Posted on 05/18/2011 1:33:15 PM PDT by TheConservativeCitizen

SADLY, OUR FRIENDS ON THE LEFT HONESTLY DON’T GET IT

“Civility as we pursue it is the ability to disagree with others while respecting their sincerity and decency.” –CivilPolitics.org. Consider the following:

“At a time when our discourse has become so sharply polarized, at a time when we are far too eager to lay the blame for all that ails the world at the feet of those who think differently than we do, it’s important for us to pause for a moment and make sure that we are talking with each other in a way that heals, not a way that wounds.” –Barack Obama, January, 2011

“If Latinos sit out the election instead of saying, ‘We’re going to punish our enemies and we’re gonna reward our friends who stand with us on issues that are important to us, if they don’t see that kind of upsurge in voting in this election, then I think it’s going to be harder and that’s why I think it’s so important that people focus on voting on November 2.” –Barack Obama, November, 2010

“We have gone above and beyond what was requested by the very Republicans who said they supported broader reform as long as we got serious about enforcement.

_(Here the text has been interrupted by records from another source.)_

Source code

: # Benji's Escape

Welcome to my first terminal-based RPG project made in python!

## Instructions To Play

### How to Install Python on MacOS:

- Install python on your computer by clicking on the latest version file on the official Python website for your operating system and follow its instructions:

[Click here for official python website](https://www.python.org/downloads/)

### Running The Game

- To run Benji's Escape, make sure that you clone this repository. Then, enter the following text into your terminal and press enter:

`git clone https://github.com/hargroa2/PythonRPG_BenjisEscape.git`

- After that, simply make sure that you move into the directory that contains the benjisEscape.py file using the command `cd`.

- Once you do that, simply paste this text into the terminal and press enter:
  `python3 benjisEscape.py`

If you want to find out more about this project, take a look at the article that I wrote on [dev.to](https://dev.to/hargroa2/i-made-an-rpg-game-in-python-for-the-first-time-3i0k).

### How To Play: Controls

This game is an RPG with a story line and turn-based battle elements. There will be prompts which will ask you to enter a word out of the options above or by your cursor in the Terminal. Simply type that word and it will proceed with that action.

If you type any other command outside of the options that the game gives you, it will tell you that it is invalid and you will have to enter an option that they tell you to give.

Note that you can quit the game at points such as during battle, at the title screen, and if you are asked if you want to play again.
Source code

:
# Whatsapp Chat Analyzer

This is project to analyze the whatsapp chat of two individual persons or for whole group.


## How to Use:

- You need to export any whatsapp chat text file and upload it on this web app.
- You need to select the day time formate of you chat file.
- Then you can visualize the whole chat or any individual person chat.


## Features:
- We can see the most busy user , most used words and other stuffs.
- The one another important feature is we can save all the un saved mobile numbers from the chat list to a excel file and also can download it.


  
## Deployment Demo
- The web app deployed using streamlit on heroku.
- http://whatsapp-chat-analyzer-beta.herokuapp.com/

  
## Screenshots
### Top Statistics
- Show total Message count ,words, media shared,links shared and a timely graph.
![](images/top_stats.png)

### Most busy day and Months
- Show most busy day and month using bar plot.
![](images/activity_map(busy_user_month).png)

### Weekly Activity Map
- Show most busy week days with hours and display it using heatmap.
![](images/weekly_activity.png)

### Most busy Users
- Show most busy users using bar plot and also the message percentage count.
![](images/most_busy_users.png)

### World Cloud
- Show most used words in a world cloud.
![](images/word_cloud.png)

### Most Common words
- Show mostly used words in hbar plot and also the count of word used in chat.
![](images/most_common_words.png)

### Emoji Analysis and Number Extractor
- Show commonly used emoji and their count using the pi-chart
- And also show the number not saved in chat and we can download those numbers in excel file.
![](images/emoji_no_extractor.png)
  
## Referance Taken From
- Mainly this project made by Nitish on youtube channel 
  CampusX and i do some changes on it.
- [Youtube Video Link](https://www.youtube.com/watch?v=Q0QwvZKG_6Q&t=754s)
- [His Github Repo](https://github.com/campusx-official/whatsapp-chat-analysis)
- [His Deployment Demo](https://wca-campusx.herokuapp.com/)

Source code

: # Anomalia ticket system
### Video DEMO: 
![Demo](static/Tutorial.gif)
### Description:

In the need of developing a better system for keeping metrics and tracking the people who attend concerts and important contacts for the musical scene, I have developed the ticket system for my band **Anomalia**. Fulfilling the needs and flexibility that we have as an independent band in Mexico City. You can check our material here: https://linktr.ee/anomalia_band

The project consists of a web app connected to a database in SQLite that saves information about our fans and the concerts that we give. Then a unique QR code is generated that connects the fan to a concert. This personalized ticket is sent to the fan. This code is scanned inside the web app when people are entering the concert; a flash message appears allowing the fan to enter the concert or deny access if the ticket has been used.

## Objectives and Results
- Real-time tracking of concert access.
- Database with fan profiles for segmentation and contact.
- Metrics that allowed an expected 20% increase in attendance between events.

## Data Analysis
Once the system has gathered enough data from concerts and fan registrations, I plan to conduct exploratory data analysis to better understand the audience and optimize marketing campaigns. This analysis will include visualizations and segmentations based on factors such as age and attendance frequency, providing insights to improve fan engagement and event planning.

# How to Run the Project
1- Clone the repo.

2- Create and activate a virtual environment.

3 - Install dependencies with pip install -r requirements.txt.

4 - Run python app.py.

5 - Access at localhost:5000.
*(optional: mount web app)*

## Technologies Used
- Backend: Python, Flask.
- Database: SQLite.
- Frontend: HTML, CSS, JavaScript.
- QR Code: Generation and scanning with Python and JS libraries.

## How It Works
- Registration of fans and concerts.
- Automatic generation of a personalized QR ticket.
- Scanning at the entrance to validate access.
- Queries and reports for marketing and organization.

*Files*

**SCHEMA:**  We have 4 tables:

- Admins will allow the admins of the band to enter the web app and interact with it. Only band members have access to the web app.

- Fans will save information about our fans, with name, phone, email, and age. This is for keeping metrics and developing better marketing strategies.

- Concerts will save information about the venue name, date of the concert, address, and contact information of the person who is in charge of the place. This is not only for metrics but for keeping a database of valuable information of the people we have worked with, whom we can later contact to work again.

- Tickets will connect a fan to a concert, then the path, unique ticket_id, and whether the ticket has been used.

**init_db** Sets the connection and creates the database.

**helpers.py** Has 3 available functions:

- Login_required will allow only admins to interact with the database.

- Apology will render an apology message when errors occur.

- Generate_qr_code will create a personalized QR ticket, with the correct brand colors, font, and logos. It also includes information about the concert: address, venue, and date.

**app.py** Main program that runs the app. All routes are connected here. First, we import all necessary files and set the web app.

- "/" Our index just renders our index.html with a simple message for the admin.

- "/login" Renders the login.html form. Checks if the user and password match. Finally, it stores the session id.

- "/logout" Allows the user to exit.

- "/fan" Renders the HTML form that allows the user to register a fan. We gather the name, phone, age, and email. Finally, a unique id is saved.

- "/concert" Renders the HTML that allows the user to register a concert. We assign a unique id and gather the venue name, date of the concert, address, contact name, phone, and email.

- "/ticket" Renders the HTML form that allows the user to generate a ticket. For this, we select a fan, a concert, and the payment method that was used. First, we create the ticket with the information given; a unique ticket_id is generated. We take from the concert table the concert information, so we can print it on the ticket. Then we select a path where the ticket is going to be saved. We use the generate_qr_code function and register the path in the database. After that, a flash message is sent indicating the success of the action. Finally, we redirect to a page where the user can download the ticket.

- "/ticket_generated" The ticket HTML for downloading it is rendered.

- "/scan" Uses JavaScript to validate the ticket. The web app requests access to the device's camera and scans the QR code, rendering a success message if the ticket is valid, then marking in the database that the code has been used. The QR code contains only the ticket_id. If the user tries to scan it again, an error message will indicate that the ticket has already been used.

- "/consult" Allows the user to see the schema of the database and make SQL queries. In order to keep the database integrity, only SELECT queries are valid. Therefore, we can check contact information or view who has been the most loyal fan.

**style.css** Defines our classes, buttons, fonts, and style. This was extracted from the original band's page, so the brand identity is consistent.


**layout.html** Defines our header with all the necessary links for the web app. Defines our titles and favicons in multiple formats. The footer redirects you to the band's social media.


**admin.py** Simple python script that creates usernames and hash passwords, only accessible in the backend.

But even though we’ve answered these concerns, I gotta say I suspect there are still going to be some who are trying to move the goal posts on us one more time. Maybe they’ll need a moat, maybe they’ll want alligators in the moat.” –Barack Obama, May, 2011

From the Boston Globe on Harvard Law professor Mary Ann Glendon’s decision to refuse a prestigious award from the University of Notre Dame rather than appear on the same platform with Barack Obama:

“One has to say that there is a political game going on here, and part of that is that you demonize the people who disagree with you, you question their integrity, you challenge their character, and you brand these people as moral poison.”

But in 2006, the Globe seems to have had a different opinion:

Nearly 100 faculty members at Boston College have signed a letter objecting to the college’s decision to award Secretary of State Condoleezza Rice an honorary degree. The letter entitled “Condoleezza Rice Does Not Deserve a Boston College Honorary Degree,”was written by the Rev. Kenneth Himes:

“On the levels of both moral principle and practical moral judgment, Secretary Rice’s approach to international affairs is in fundamental conflict with Boston College’s commitment to the values of the Catholic and Jesuit traditions and is inconsistent with the humanistic values that inspire the university’s work.”

This is nothing new; consider the headlines in the New York Times following the deaths of Robert Byrd and Strom Thurmond:

Robert Byrd, Respected Voice of the Senate, Dies at 92

Strom Thurmond, Foe of Integration, Dies at 100

(For the record, both obituaries were written by the same guy, Adam Clymer.)

Byrd, who once referred to Martin Luther King as a “negro troublemaker,” wrote a letter to a fellow senator early in his career, stating: “I shall never fight in the armed forces with a Negro by my side … rather I should die a thousand times, and see Old Glory trampled in the dirt never to rise again, than to see this beloved land of ours become degraded by race mongrels, a throwback to the blackest specimen from the wilds.”

There is no dispute that Thurmond was a foe of integration early in his career, having once spoke on the floor of the Senate for more than 24 hours in opposition to the Civil Rights Act of 1957. He was also an outspoken critic of the 1954 Brown vs. Board of Education decision which desegregated public schools.

During the early 1940s, Byrd was not only a member of the Ku Klux Klan; he recruited others to join the cause. Thurmond, who never joined the Klan, spoke out against lynching and said that the KKK stood for “the most abominable type of lawlessness.”

The point here is not a silly game of “who was worse?” It is an example of the standards to which liberals hold conservatives, while dismissing, or rationalizing the behavior of their own. Their response to Robert Byrd? “He changed.” As for Strom Thurmond’s ability to change his views? Not so much.

Trent Lott was forced to resign as Minority Leader of the Senate following remarks he made on Thurmond’s 100th birthday, of which he later said: “My comments were not an endorsement of his positions of over 50 years ago, but of the man and his life.”

Yet Harry Reid can say the country is ready to embrace a black presidential candidate, especially one such as Obama – “a light-skinned African American with no Negro dialect, unless he wanted to have one,” and all is excused and forgotten.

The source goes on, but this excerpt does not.